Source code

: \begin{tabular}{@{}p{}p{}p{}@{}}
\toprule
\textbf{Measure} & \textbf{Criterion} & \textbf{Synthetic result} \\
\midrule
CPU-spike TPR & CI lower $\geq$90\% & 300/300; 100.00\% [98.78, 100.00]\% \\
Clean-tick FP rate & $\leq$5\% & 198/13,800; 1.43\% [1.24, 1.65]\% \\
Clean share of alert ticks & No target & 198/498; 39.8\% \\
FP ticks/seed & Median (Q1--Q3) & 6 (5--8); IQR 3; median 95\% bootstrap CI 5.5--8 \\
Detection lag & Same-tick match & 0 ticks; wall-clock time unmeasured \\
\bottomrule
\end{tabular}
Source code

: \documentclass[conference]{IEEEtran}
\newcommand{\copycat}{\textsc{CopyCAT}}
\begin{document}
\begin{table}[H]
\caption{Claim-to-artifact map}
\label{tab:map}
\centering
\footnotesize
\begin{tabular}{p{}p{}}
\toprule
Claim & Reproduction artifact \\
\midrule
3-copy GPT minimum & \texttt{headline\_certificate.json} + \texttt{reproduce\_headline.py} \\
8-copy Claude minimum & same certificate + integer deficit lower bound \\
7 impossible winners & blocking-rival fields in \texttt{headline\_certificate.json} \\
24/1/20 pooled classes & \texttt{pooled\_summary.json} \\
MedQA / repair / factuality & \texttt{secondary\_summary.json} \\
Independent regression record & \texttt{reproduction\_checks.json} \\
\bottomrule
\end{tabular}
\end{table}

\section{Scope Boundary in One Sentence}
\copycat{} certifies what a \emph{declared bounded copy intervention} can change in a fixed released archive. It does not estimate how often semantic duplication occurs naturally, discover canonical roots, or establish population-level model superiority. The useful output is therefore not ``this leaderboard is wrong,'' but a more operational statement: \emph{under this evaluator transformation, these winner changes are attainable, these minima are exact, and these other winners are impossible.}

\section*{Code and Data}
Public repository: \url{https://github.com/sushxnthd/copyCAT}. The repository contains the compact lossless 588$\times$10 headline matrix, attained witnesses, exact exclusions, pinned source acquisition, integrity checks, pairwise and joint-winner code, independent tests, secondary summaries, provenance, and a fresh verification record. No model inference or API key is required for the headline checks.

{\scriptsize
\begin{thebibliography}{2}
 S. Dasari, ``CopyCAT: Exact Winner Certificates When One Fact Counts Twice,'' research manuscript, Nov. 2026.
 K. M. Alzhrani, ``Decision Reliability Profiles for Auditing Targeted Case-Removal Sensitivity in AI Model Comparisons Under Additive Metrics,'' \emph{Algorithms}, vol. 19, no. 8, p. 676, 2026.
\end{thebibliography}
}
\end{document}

------------------------------------

**DIRECTIONS**
Each of the records is to be repeated word for word.

**RESULT**
Source code

: \begin{tabular}{@{}p{}p{}p{}@{}}
\toprule
\textbf{Measure} & \textbf{Criterion} & \textbf{Synthetic result} \\
\midrule
CPU-spike TPR & CI lower $\geq$90\% & 300/300; 100.00\% [98.78, 100.00]\% \\
Clean-tick FP rate & $\leq$5\% & 198/13,800; 1.43\% [1.24, 1.65]\% \\
Clean share of alert ticks & No target & 198/498; 39.8\% \\
FP ticks/seed & Median (Q1--Q3) & 6 (5--8); IQR 3; median 95\% bootstrap CI 5.5--8 \\
Detection lag & Same-tick match & 0 ticks; wall-clock time unmeasured \\
\bottomrule
\end{tabular}
Source code

: \documentclass[conference]{IEEEtran}
\newcommand{\copycat}{\textsc{CopyCAT}}
\begin{document}
\begin{table}[H]
\caption{Claim-to-artifact map}
\label{tab:map}
\centering
\footnotesize
\begin{tabular}{p{}p{}}
\toprule
Claim & Reproduction artifact \\
\midrule
3-copy GPT minimum & \texttt{headline\_certificate.json} + \texttt{reproduce\_headline.py} \\
8-copy Claude minimum & same certificate + integer deficit lower bound \\
7 impossible winners & blocking-rival fields in \texttt{headline\_certificate.json} \\
24/1/20 pooled classes & \texttt{pooled\_summary.json} \\
MedQA / repair / factuality & \texttt{secondary\_summary.json} \\
Independent regression record & \texttt{reproduction\_checks.json} \\
\bottomrule
\end{tabular}
\end{table}

\section{Scope Boundary in One Sentence}
\copycat{} certifies what a \emph{declared bounded copy intervention} can change in a fixed released archive. It does not estimate how often semantic duplication occurs naturally, discover canonical roots, or establish population-level model superiority. The useful output is therefore not ``this leaderboard is wrong,'' but a more operational statement: \emph{under this evaluator transformation, these winner changes are attainable, these minima are exact, and these other winners are impossible.}

\section*{Code and Data}
Public repository: \url{https://github.com/sushxnthd/copyCAT}. The repository contains the compact lossless 588$\times$10 headline matrix, attained witnesses, exact exclusions, pinned source acquisition, integrity checks, pairwise and joint-winner code, independent tests, secondary summaries, provenance, and a fresh verification record. No model inference or API key is required for the headline checks.

{\scriptsize
\begin{thebibliography}{2}
 S. Dasari, ``CopyCAT: Exact Winner Certificates When One Fact Counts Twice,'' research manuscript, Nov. 2026.
 K. M. Alzhrani, ``Decision Reliability Profiles for Auditing Targeted Case-Removal Sensitivity in AI Model Comparisons Under Additive Metrics,'' \emph{Algorithms}, vol. 19, no. 8, p. 676, 2026.
\end{thebibliography}
}
\end{document}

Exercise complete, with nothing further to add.